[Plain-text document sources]
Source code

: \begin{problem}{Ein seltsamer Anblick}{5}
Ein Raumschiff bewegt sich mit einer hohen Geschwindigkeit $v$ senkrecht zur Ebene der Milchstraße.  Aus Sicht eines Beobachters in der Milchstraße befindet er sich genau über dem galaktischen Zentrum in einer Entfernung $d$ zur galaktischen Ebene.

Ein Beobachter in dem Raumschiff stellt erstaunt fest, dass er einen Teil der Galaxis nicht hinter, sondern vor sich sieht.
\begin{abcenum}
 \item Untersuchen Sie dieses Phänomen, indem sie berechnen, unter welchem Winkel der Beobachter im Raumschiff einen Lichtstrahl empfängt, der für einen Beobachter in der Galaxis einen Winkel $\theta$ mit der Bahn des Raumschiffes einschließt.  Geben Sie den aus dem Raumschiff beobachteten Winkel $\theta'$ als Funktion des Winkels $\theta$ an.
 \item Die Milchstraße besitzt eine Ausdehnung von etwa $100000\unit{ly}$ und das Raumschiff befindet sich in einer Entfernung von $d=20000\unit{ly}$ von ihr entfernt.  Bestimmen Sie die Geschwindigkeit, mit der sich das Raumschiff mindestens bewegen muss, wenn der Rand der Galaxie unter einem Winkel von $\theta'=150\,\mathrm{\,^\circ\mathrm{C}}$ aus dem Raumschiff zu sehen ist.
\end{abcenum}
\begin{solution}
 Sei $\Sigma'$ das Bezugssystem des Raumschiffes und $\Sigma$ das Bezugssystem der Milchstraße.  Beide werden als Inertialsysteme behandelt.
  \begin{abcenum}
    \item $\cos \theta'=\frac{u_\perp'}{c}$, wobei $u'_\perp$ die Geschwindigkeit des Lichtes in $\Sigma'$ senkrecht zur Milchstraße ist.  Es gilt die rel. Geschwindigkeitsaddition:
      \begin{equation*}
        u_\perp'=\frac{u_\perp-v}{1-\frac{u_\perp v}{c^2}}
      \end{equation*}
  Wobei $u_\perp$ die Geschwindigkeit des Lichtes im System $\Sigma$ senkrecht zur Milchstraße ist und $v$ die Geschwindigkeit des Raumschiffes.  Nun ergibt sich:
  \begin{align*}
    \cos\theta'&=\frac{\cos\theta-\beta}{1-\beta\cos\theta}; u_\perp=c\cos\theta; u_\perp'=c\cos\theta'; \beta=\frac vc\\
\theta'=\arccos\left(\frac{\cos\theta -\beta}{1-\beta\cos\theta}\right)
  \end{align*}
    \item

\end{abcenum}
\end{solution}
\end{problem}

# WHAT IS BEING ASKED
Among the records above, find the lines that contain "abcenum" and copy every one.

# OUTPUT BELOW
\begin{abcenum}
\end{abcenum}
  \begin{abcenum}
\end{abcenum}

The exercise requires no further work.